(Supplied data begins)

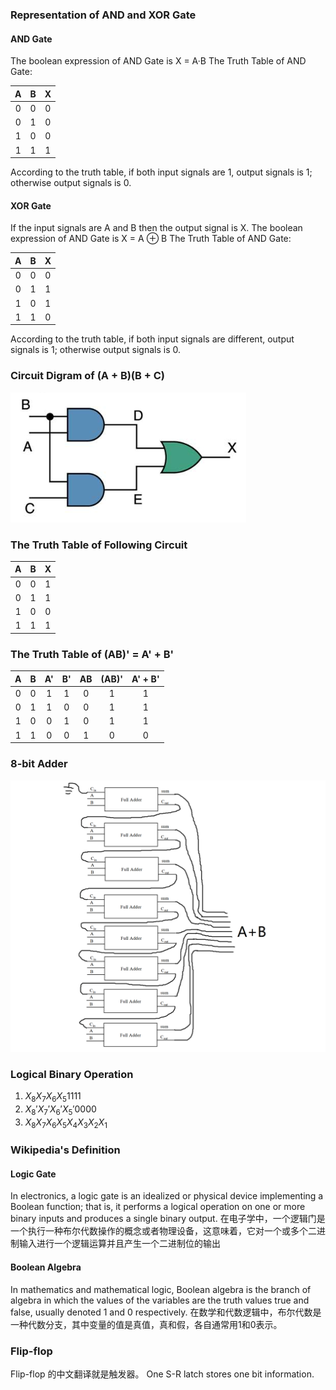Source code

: ### Representation of AND and XOR Gate

#### AND Gate

The boolean expression of AND Gate is X = A·B
The Truth Table of AND Gate:

| A | B | X |
|:-:|:-:|:-:|
| 0 | 0 | 0 |
| 0 | 1 | 0 |
| 1 | 0 | 0 |
| 1 | 1 | 1 |
According to the truth table, if both input signals are 1, output signals is 1; otherwise output signals is 0.

#### XOR Gate

If the input signals are A and B then the output signal is X.
The boolean expression of AND Gate is X = A ⊕ B
The Truth Table of AND Gate:

| A | B | X |
|:-:|:-:|:-:|
| 0 | 0 | 0 |
| 0 | 1 | 1 |
| 1 | 0 | 1 |
| 1 | 1 | 0 |
According to the truth table, if both input signals are different, output signals is 1; otherwise output signals is 0.

### Circuit Digram of (A + B)(B + C)
![](images/hw05/circuit_diagrams.png)

### The Truth Table of Following Circuit

| A | B | X |
|:-:|:-:|:-:|
| 0 | 0 | 1 |
| 0 | 1 | 1 |
| 1 | 0 | 0 |
| 1 | 1 | 1 |

### The Truth Table of (AB)' = A' + B'

| A | B | A' | B' | AB | (AB)' | A' + B' |
|:-:|:-:|:--:|:--:|:--:|:-----:|:-------:|
| 0 | 0 | 1  | 1  | 0  |   1   |    1    |
| 0 | 1 | 1  | 0  | 0  |   1   |    1    |
| 1 | 0 | 0  | 1  | 0  |   1   |    1    |
| 1 | 1 | 0  | 0  | 1  |   0   |    0    |

### 8-bit Adder
![](images/hw05/8bits_adder.png)

### Logical Binary Operation

1. $X_8 X_7 X_6 X_5 1111$
2. $X_8' X_7' X_6' X_5' 0000$
3. $X_8 X_7 X_6 X_5 X_4 X_3 X_2 X_1$

### Wikipedia's Definition

#### Logic Gate

In electronics, a logic gate is an idealized or physical device implementing a Boolean function; that is, it performs a logical operation on one or more binary inputs and produces a single binary output.
在电子学中，一个逻辑门是一个执行一种布尔代数操作的概念或者物理设备，这意味着，它对一个或多个二进制输入进行一个逻辑运算并且产生一个二进制位的输出

#### Boolean Algebra

In mathematics and mathematical logic, Boolean algebra is the branch of algebra in which the values of the variables are the truth values true and false, usually denoted 1 and 0 respectively.
在数学和代数逻辑中，布尔代数是一种代数分支，其中变量的值是真值，真和假，各自通常用1和0表示。

### Flip-flop
Flip-flop 的中文翻译就是触发器。
One S-R latch stores one bit information.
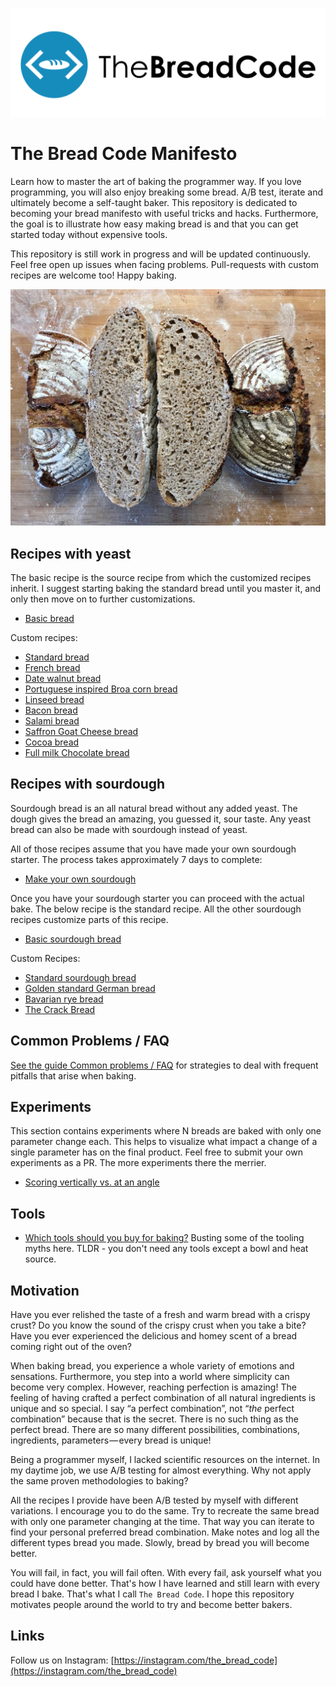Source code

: ![logotype b](./images/logo/logotype_b.png)
# The Bread Code Manifesto

Learn how to master the art of baking the programmer way.
If you love programming, you will also enjoy breaking some bread.
A/B test, iterate and ultimately become a self-taught baker.
This repository is dedicated to becoming your bread manifesto with
useful tricks and hacks. Furthermore, the goal is to illustrate
how easy making bread is and that you can get started
today without expensive tools.

This repository is still work in progress and will be updated continuously.
Feel free open up issues when facing problems. Pull-requests with custom
recipes are welcome too! Happy baking.

![A nice and yummy sourdough bread](./images/golden-standard-german-bread-int.jpg)

## Recipes with yeast

The basic recipe is the source recipe from which the customized recipes inherit.
I suggest starting baking the standard bread until you master it, and only then move on to further customizations.

* [Basic bread](basics/basic-dough.md)

Custom recipes:

* [Standard bread](recipes/savory/standard-bread.md)
* [French bread](recipes/savory/french-bread.md)
* [Date walnut bread](recipes/sweet/date-walnut-bread.md)
* [Portuguese inspired Broa corn bread](recipes/savory/portuguese-broa-corn-bread.md)
* [Linseed bread](recipes/savory/linseed-bread.md)
* [Bacon bread](recipes/savory/bacon-bread.md)
* [Salami bread](recipes/savory/salami-bread.md)
* [Saffron Goat Cheese bread](recipes/savory/saffron-goat-cheese.md)
* [Cocoa bread](recipes/sweet/cocoa-bread.md)
* [Full milk Chocolate bread](recipes/sweet/full-milk-chocolate-bread.md)

## Recipes with sourdough

Sourdough bread is an all natural bread without any added yeast.
The dough gives the bread an amazing, you guessed it, sour taste.
Any yeast bread can also be made with sourdough instead of yeast.

All of those recipes assume that you have made your own sourdough starter. The
process takes approximately 7 days to complete:

* [Make your own sourdough](basics/sourdough.md)

Once you have your sourdough starter you can proceed with the actual bake. The
below recipe is the standard recipe. All the other sourdough recipes customize
parts of this recipe.

* [Basic sourdough bread](basics/basic-sour-dough.md)

Custom Recipes:

* [Standard sourdough bread](recipes/sourdough/standard-sourdough-bread.md)
* [Golden standard German bread](recipes/sourdough/golden-standard-german-bread.md)
* [Bavarian rye bread](recipes/sourdough/bavarian-rye-bread.md)
* [The Crack Bread](recipes/sourdough/crack-bread-tomato-water.md)

## Common Problems / FAQ

[See the guide Common problems / FAQ](basics/common-problems-faq.md) for strategies to deal with frequent pitfalls that arise when baking.

## Experiments

This section contains experiments where N breads are baked with only one
parameter change each. This helps to visualize what impact a change of a single 
parameter has on the final product. Feel free to submit your own experiments as a PR.
The more experiments there the merrier.

* [Scoring vertically vs. at an angle](experiments/scoring-vertically-vs-angle.md)

## Tools

* [Which tools should you buy for baking?](basics/tools.md) Busting some of the tooling myths here. TLDR - you don't need any tools except a bowl and heat source.

## Motivation

Have you ever relished the taste of a fresh and warm bread with a crispy crust?
Do you know the sound of the crispy crust when you take a bite?
Have you ever experienced the delicious and homey scent of a bread coming right out of the oven?

When baking bread, you experience a whole variety of emotions and sensations.
Furthermore, you step into a world where simplicity can become very complex.
However, reaching perfection is amazing! The feeling of having crafted
a perfect combination of all natural ingredients is unique and so special.
I say “a perfect combination”, not “_the_ perfect combination” because
that is the secret. There is no such thing as the perfect bread.
There are so many different possibilities, combinations,
ingredients, parameters — every bread is unique!

Being a programmer myself, I lacked scientific resources on the internet.
In my daytime job, we use A/B testing for almost everything.
Why not apply the same proven methodologies to baking?

All the recipes I provide have been A/B tested by myself with different variations.
I encourage you to do the same. Try to recreate the same bread with only one
parameter changing at the time. That way you can iterate to find your personal
preferred bread combination. Make notes and log all the different types
bread you made. Slowly, bread by bread you will become better.

You will fail, in fact, you will fail often.
With every fail, ask yourself what you could have done better.
That's how I have learned and still learn with every bread I bake.
That's what I call `The Bread Code`. I hope this repository motivates people
around the world to try and become better bakers.

## Links

Follow us on Instagram: [https://instagram.com/the_bread_code](https://instagram.com/the_bread_code)
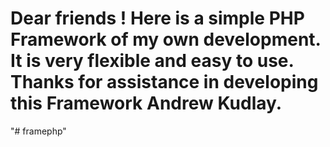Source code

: Dear friends !
Here is a simple PHP Framework of my own development.
It is very flexible and easy to use.
Thanks for assistance in developing this Framework Andrew Kudlay.
========================
"# framephp" 
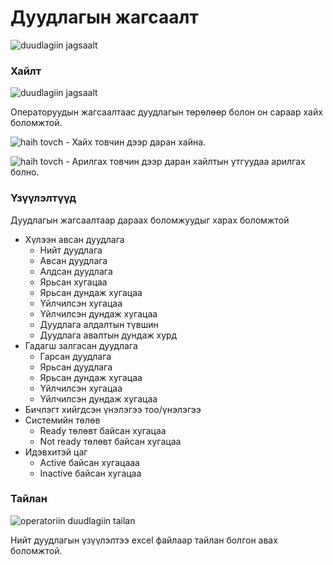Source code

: # Дуудлагын жагсаалт

![duudlagiin jagsaalt](/img/call-list.png)

### Хайлт

![duudlagiin jagsaalt](/img/call-list-search.png)

Операторуудын жагсаалтаас дуудлагын төрөлөөр болон он сараар хайх боломжтой.

![haih tovch](/img/search-button.png) - Хайх товчин дээр даран хайна.

![haih tovch](/img/clear-button.png) - Арилгах товчин дээр даран хайлтын утгуудаа арилгах болно.

### Үзүүлэлтүүд

Дуудлагын жагсаалтаар дараах боломжуудыг харах боломжтой

- Хүлээн авсан дуудлага
  - Нийт дуудлага
  - Авсан дуудлага
  - Алдсан дуудлага
  - Ярьсан хугацаа
  - Ярьсан дундаж хугацаа
  - Үйлчилсэн хугацаа
  - Үйлчилсэн дундаж хугацаа
  - Дуудлага алдалтын түвшин
  - Дуудлага авалтын дундаж хурд
- Гадагш залгасан дуудлага
  - Гарсан дуудлага
  - Ярьсан дуудлага
  - Ярьсан дундаж хугацаа
  - Үйлчилсэн хугацаа
  - Үйлчилсэн дундаж хугацаа
- Бичлэгт хийгдсэн үнэлэгээ тоо/үнэлэгээ
- Системийн төлөв
  - Ready төлөвт байсан хугацаа
  - Not ready төлөвт байсан хугацаа
- Идэвхитэй цаг
  - Active байсан хугацааа
  - Inactive байсан хугацаа

### Тайлан

![operatoriin duudlagiin tailan](/img/call-list-report.png)

Нийт дуудлагын үзүүлэлтээ excel файлаар тайлан болгон авах боломжтой.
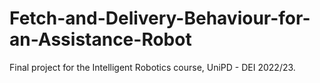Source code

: # Fetch-and-Delivery-Behaviour-for-an-Assistance-Robot
Final project for the Intelligent Robotics course, UniPD - DEI 2022/23.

(Supplied data ends)

= What the task requires =
List every line above containing the word "myself".

= Output for this exercise =
Being a programmer myself, I lacked scientific resources on the internet.
All the recipes I provide have been A/B tested by myself with different variations.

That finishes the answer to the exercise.